At UFC 258, UFC welterweight champion Kamaru Usman picked up another victory to break Georges St-Pierre’s record for most consecutive victories in the welterweight division, and he did so with the second stoppage of his title reign. These stoppages didn’t come against just anybody. They came against the men currently occupying the top two contender slots in the official UFC welterweight rankings.
With Kamaru Usman setting records and running through every opponent placed in his path to maintain an undefeated UFC record, you would think that his greatness would be universally recognized in the same manner as most other great before him or currently active. But many people still consider the dominant welterweight champion to be underrated.
Dana White Implies That Fans Who Underrate Usman Are Casuals
At the UFC 258 post-fight press conference, Dana White was asked about Kamaru Usman as an underrated fighter. Dana White prefaced his summative thoughts on this topic by pointing out that the UFC has data on the type of fans who buy UFC events and how frequently different groups of people purchase events. The president concluded that those who are “real” fans of the sport and not casual viewers will undoubtedly respect Kamaru Usman as a competitor.
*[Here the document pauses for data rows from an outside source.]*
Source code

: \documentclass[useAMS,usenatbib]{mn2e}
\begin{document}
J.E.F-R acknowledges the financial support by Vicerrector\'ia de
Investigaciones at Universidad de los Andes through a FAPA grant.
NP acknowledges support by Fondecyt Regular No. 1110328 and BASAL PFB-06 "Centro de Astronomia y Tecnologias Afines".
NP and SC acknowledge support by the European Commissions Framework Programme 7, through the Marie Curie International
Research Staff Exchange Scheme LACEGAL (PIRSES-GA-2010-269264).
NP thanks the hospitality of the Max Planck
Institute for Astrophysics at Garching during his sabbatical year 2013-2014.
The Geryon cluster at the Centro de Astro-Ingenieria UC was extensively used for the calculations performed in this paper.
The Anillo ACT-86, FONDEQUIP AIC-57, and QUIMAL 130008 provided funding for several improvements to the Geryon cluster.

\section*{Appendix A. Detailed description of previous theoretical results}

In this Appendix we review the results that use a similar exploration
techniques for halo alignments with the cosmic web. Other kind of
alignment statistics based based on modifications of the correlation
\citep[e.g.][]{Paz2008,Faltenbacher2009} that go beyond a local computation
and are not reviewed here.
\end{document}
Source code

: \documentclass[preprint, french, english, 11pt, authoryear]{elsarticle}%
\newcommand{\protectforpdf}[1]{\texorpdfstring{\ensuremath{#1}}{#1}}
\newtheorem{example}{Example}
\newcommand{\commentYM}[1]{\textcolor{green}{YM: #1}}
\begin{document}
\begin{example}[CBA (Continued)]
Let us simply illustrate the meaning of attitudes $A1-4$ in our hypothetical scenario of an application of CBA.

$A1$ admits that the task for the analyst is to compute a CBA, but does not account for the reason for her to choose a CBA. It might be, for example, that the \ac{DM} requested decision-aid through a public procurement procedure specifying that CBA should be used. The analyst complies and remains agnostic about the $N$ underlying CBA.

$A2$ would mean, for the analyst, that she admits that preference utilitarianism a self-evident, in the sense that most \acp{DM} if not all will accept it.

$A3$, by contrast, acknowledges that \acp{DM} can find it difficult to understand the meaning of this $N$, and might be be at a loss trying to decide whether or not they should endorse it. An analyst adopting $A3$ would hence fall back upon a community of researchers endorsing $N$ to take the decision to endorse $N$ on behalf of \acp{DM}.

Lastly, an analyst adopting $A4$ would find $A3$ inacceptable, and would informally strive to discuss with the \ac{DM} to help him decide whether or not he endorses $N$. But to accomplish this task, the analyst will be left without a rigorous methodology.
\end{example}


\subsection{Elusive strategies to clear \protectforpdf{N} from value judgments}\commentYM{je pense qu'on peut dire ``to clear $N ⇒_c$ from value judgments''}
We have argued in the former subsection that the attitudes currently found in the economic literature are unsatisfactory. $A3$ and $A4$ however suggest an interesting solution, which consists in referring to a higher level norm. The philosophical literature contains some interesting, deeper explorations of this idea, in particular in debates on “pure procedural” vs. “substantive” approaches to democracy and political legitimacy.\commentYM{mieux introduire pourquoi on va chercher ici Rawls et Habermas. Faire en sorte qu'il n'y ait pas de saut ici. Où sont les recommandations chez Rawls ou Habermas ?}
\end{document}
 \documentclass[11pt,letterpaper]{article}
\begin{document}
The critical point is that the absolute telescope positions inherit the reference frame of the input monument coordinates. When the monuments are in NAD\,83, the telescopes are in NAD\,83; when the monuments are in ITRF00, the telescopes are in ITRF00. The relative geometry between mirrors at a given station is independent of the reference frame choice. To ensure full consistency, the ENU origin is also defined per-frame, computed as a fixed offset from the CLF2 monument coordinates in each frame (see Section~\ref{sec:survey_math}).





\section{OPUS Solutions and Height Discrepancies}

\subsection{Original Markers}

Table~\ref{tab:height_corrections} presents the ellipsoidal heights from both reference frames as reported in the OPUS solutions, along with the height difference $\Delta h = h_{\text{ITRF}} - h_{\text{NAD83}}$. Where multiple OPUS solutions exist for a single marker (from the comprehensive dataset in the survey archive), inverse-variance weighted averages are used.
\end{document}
“For anybody to say that Usman’s not (the real deal), you don’t know anything about fighting,” White said. “And that’s OK. Maybe you just jump in and you like to watch it because it’s the thing to do, and Conor’s fighting, or this guy’s fighting. But if you know anything about fighting and you don’t think that Usman is, you really don’t know anything about fighting.”
Dana White has stated during the build-up to UFC 258 that he, too, wasn’t necessarily high on Usman, but that all changed after Usman’s first main event in a dominant, unanimous-decision victory over Rafael dos Anjos in 2018. And as far as Dana White is concerned, if Usman’s critics did not have a similar change of heart after the Colby Covington fight, it defies a logical explanation.
“If he doesn’t have the respect now, he should have got it after the Covington fight,” White said. “I can’t stop talking about the Covington fight. It’s one of the greatest fights I’ve ever seen. Anybody who didn’t respect him after that, that’s your problem, not his.”
Kamaru Usman was very vocal about the topic of respect both immediately following his win over Gilbert Burns in the Octagon and in the post-fight press conference. Perhaps not everyone is as open to changing their opinion as Dana White was and there will always be a large population of fans who attempt to minimize him. But when all is said and done, history will have no choice but to carry his name with respect, even if many from his generation refused to do so.
Do you agree with Dana White? Are fans who underrate or disrespect Kamaru Usman casuals?